The Guardian (U.K.) highlighted two major gifts to USC in a list of the 10 biggest philanthropic benefactors in America. The list included the $200 million naming gift from USC Trustee and alumnus David Dornsife and wife Dana Dornsife to the USC Dornsife College, and the $110 million gift from USC Trustee and USC Viterbi School alumnus John Mork and wife Julie to create the USC Mork Family Scholars Program.
The New York Times featured the USC U.S.-China Institute documentary “Assignment: China — The Week that Changed the World.” The documentary, part of a series, examines media coverage of the 1972 Nixon trip that reshaped U.S.-China relations after a quarter century of isolation and hostility. “People look back now and take it for granted that the outcome was preordained,” said the institute’s Mike Chinoy, who produced the documentary. Voice of America also featured the story.
Los Angeles Times featured the Oscar Senti-meter, a tool developed by the USC Annenberg School, Los Angeles Times and IBM that analyzes thousands of tweets about the Academy Awards nominees. The story noted that Mexican actor Demian Bechir received an enormous boost on Twitter the day of the nominations, with a total of 6,893 tweets mentioning him, a 47-fold increase from the day before.

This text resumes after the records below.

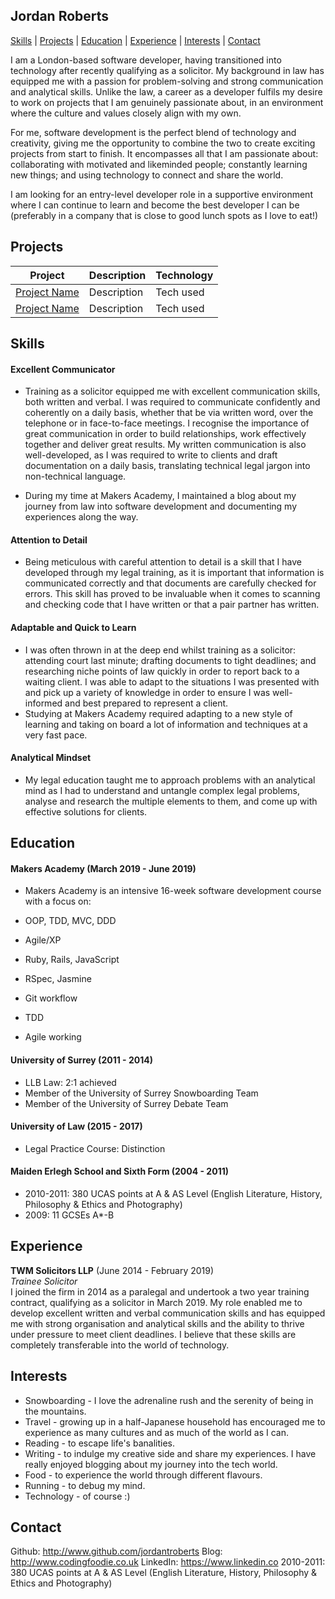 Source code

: ## Jordan Roberts

[Skills](#Skills) | [Projects](#Projects) | [Education](#Education) | [Experience](#Experience) | [Interests](#Interests) | [Contact](#Contact)

I am a London-based software developer, having transitioned into technology after recently qualifying as a solicitor. My background in law has equipped me with a passion for problem-solving and strong communication and analytical skills. Unlike the law, a career as a developer fulfils my desire to work on projects that I am genuinely passionate about, in an environment where the culture and values closely align with my own.

For me, software development is the perfect blend of technology and creativity, giving me the opportunity to combine the two to create exciting projects from start to finish. It encompasses all that I am passionate about: collaborating with motivated and likeminded people; constantly learning new things; and using technology to connect and share the world.

I am looking for an entry-level developer role in a supportive environment where I can continue to learn and become the best developer I can be (preferably in a company that is close to good lunch spots as I love to eat!)

## Projects

| Project | Description | Technology |
| ----- | ----- | ----- |
| [Project Name](link) | Description | Tech used |
| [Project Name](link) | Description | Tech used |

## Skills

#### Excellent Communicator  

- Training as a solicitor equipped me with excellent communication skills, both written and verbal. I was required to communicate confidently and coherently on a daily basis, whether that be via written word, over the telephone or in face-to-face meetings. I recognise the importance of great communication in order to build relationships, work effectively together and deliver great results. My written communication is also well-developed, as I was required to write to clients and draft documentation on a daily basis, translating technical legal jargon into non-technical language.

- During my time at Makers Academy, I maintained a blog about my journey from law into software development and documenting my experiences along the way.

#### Attention to Detail

- Being meticulous with careful attention to detail is a skill that I have developed through my legal training, as it is important that information is communicated correctly and that documents are carefully checked for errors. This skill has proved to be invaluable when it comes to scanning and checking code that I have written or that a pair partner has written.

#### Adaptable and Quick to Learn

- I was often thrown in at the deep end whilst training as a solicitor: attending court last minute; drafting documents to tight deadlines; and researching niche points of law quickly in order to report back to a waiting client. I was able to adapt to the situations I was presented with and pick up a variety of knowledge in order to ensure I was well-informed and best prepared to represent a client.
- Studying at Makers Academy required adapting to a new style of learning and taking on board a lot of information and techniques at a very fast pace.

#### Analytical Mindset

- My legal education taught me to approach problems with an analytical mind as I had to understand and untangle complex legal problems, analyse and research the multiple elements to them, and come up with effective solutions for  clients.


## Education

#### Makers Academy (March 2019 - June 2019)

- Makers Academy is an intensive 16-week software development course  with a focus on:

- OOP, TDD, MVC, DDD
- Agile/XP
- Ruby, Rails, JavaScript
- RSpec, Jasmine
- Git workflow
- TDD
- Agile working

#### University of Surrey (2011 - 2014)

- LLB Law: 2:1 achieved
- Member of the University of Surrey Snowboarding Team
- Member of the University of Surrey Debate Team

#### University of Law (2015 - 2017)

- Legal Practice Course: Distinction

#### Maiden Erlegh School and Sixth Form (2004 - 2011)
- 2010-2011: 380 UCAS points at A & AS Level (English Literature, History, Philosophy & Ethics and Photography)
- 2009: 11 GCSEs A*-B

## Experience

**TWM Solicitors LLP** (June 2014 - February 2019)    
*Trainee Solicitor*  
I joined the firm in 2014 as a paralegal and undertook a two year training contract, qualifying as a solicitor in March 2019. My role enabled me to develop excellent written and verbal communication skills and has equipped me with strong organisation and analytical skills and the ability to thrive under pressure to meet client deadlines. I believe that these skills are completely transferable into the world of technology.

## Interests
- Snowboarding - I love the adrenaline rush and the serenity of being in the mountains.
- Travel - growing up in a half-Japanese household has encouraged me to experience as many cultures and as much of the world as I can.
- Reading - to escape life's banalities.
- Writing - to indulge my creative side and share my experiences. I have really enjoyed blogging about my journey into the tech world.
- Food - to experience the world through different flavours.
- Running - to debug my mind.
- Technology - of course :)

## Contact
Github: http://www.github.com/jordantroberts
Blog: http://www.codingfoodie.co.uk
LinkedIn: https://www.linkedin.co
2010-2011: 380 UCAS points at A & AS Level (English Literature, History, Philosophy & Ethics and Photography)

The story noted the tool uses language-recognition technology developed in collaboration with USC Viterbi School’s Signal Analysis and Interpretation Lab.
The Times of India (India) featured a three-day medical emergency training workshop organized in association with USC. At the workshop, held at GCS Medical College in India, 50 doctors and more than 100 paramedics learned how to improve emergency support systems. William Mallon of the Keck School of USC said that discussion topics included the use of portable ultrasonic devices to scan patients. “The ultrasound applications help physicians make accurate and timely decisions,” he noted. Daily News & Analysis (India) also featured the workshop.